Les voyages de l'ex-président du comité exécutif de Montréal, Frank Zampino, avec Tony Accurso, l'homme d'affaires dont l'entreprise a, par la suite, obtenu au sein du consortium GéniEau le plus gros contrat de l'histoire de la Ville de Montréal, relancent le débat sur l'éthique en milieu municipal.

Créer un commissaire à l'éthique indépendant du pouvoir permettrait d'établir des balises nécessaires pour éviter toute situation ambiguë.

 

C'est l'avis de l'Institut sur la gouvernance des organisations publiques et privées (IGOPP) et du Commissaire au lobbyisme du Québec. Ils répondent ainsi à la proposition faite cette semaine par le chef de l'opposition à Montréal, Benoit Labonté.

Selon lui, il faudrait que le commissaire à l'éthique, une fonction qui existe à Toronto et dans une moindre mesure à Longueuil, dépende du conseil municipal. Pour le Commissaire au lobbyisme du Québec, André C. Côté, il faut redéfinir les règles du jeu: l'encadrement éthique et déontologique des titulaires de charge publique «préoccupe» les citoyens.

«On arrive au point où, dans un passé récent, il y a eu quelques cas de figure qui nous amènent à penser qu'il y aurait peut-être lieu de redéfinir les règles du jeu, dit-il. Il y a beaucoup à construire dans le milieu municipal. Il est certain que la piste d'une entité indépendante est une piste intéressante.»

Mais au ministère des Affaires municipales, la ministre «fait confiance à ses élus et ne veut pas s'ingérer dans la vie publique municipale», a dit son attachée de presse, Louise Quintin.
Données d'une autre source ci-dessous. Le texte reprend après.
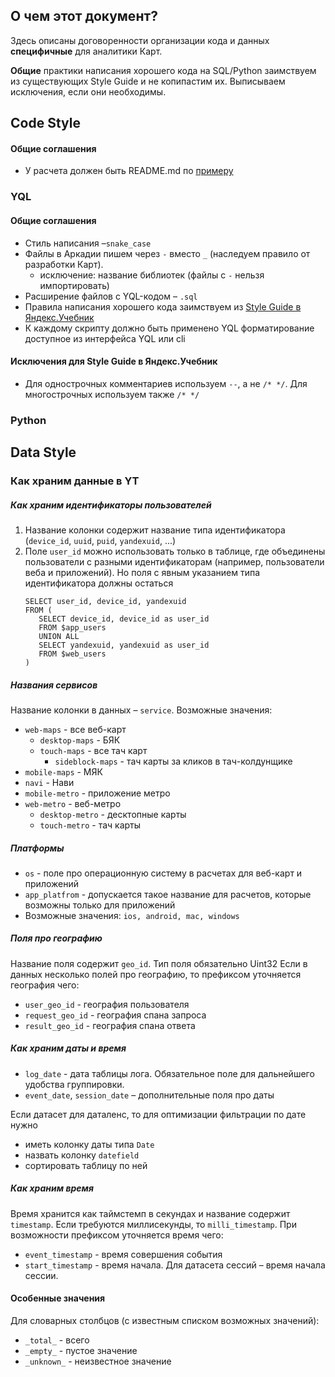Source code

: ## О чем этот документ?
Здесь описаны договоренности организации кода и данных **специфичные** для аналитики Карт.

**Общие** практики написания хорошего кода на SQL/Python заимствуем из существующих Style Guide и не копипастим их. Выписываем исключения, если они необходимы.


## Сode Style
#### Общие соглашения
- У расчета должен быть README.md по [примеру](https://a.yandex-team.ru/arc/trunk/arcadia/maps/analytics/datasets/basemap/README.md?rev=r9113693)

### YQL
#### Общие соглашения
- Стиль написания –`snake_case`
- Файлы в Аркадии пишем через `-` вместо `_` (наследуем правило от разработки Карт).
  - исключение: название библиотек (файлы с `-` нельзя импортировать)
- Расширение файлов с YQL-кодом – `.sql`
- Правила написания хорошего кода заимствуем из [Style Guide в Яндекс.Учебник](https://a.yandex-team.ru/arc/trunk/arcadia/education/schoolbook/analytics/yql/style/guide/README.md)
- К каждому скрипту должно быть применено YQL форматирование доступное из интерфейса YQL или cli

#### Исключения для Style Guide в Яндекс.Учебник
- Для однострочных комментариев используем `--`, а не `/* */`. Для многострочных используем также `/* */`

### Python

## Data Style
### Как храним данные в YT


##### Как храним идентификаторы пользователей
1. Название колонки содержит название типа идентификатора (`device_id`, `uuid`, `puid`, `yandexuid`, ...)
2. Поле `user_id` можно использовать только в таблице, где объединены пользователи с разными идентификаторам (например, пользователи веба и приложений). Но поля с явным указанием типа идентификатора должны остаться
   ```
   SELECT user_id, device_id, yandexuid
   FROM (
      SELECT device_id, device_id as user_id
      FROM $app_users
      UNION ALL
      SELECT yandexuid, yandexuid as user_id
      FROM $web_users
   )
   ```

##### Названия сервисов
Название колонки в данных – `service`. Возможные значения:
- `web-maps` - все веб-карт
  - `desktop-maps` - БЯК
  - `touch-maps` - все тач карт
    - `sideblock-maps` - тач карты за кликов в тач-колдунщике
- `mobile-maps` - МЯК
- `navi` - Нави
- `mobile-metro` - приложение метро
- `web-metro` - веб-метро
  - `desktop-metro` - десктопные карты
  - `touch-metro` - тач карты

##### Платформы
- `os` - поле про операционную систему в расчетах для веб-карт и приложений
- `app_platfrom` - допускается такое название для расчетов, которые возможны только для приложений
- Возможные значения: `ios, android, mac, windows`

##### Поля про географию
Название поля содержит `geo_id`. Тип поля обязательно Uint32
Если в данных несколько полей про географию, то префиксом уточняется география чего:
- `user_geo_id` - география пользователя
- `request_geo_id` - география спана запроса
- `result_geo_id` - география спана ответа

##### Как храним даты и время
- `log_date` - дата таблицы лога. Обязательное поле для дальнейшего удобства группировки.
- `event_date`, `session_date` – дополнительные поля про даты

Если датасет для даталенс, то для оптимизации фильтрации по дате нужно 
- иметь колонку даты типа `Date` 
- назвать колонку `datefield`
- сортировать таблицу по ней

##### Как храним время
Время хранится как таймстемп в секундах и название содержит `timestamp`. Если требуются миллисекунды, то `milli_timestamp`.
При возможности префиксом уточняется время чего:
- `event_timestamp` - время совершения события
- `start_timestamp` - время начала. Для датасета сессий – время начала сессии.

#### Особенные значения

Для словарных столбцов (с известным списком возможных значений):
- `_total_` - всего
- `_empty_` - пустое значение
- `_unknown_` - неизвестное значение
Le directeur de l'IGOPP, Michel Nadeau estime quand même qu'il serait opportun de définir une politique à Montréal pour les questions d'éthique. «Il doit y avoir une politique sur ce qui est acceptable et ce qui n'est pas acceptable», dit-il.

M. Nadeau est revenu sur l'affaire des voyages de M. Zampino. Il dit qu'il est tout à fait normal que les élus aient des rapports avec des gens d'affaires. «L'important est que ces rencontres ne soient pas l'occasion de donner des avantages substantiels qui pourraient influer sur l'indépendance du jugement, dit-il. Le dirigeant, les cadres, M. Zampino, doivent demeurer libres dans leur jugement d'approuver les mandats, de donner les contrats au plus offrant, dans l'intérêt de la Ville.»

M. Zampino aurait-il dû se priver de vacances avec son ami à cause de ses fonctions politiques? «Lorsque vous êtes en période d'octroi de contrat, lorsque vous êtes dans une situation où il y a un processus d'appel d'offres en marche, vous devez faire très attention parce que même si vous croyez que vous demeurez indépendant d'esprit et que vous vous dites que ça vaut peut-être 1000$ pour une semaine sur un yacht, c'est la perception publique qui prévaut. L'opinion publique est très exigeante par les temps qui courent. La barre est très haute pour les gestionnaires des deniers publics. Vous devez être vraiment au-dessus de tout soupçon.»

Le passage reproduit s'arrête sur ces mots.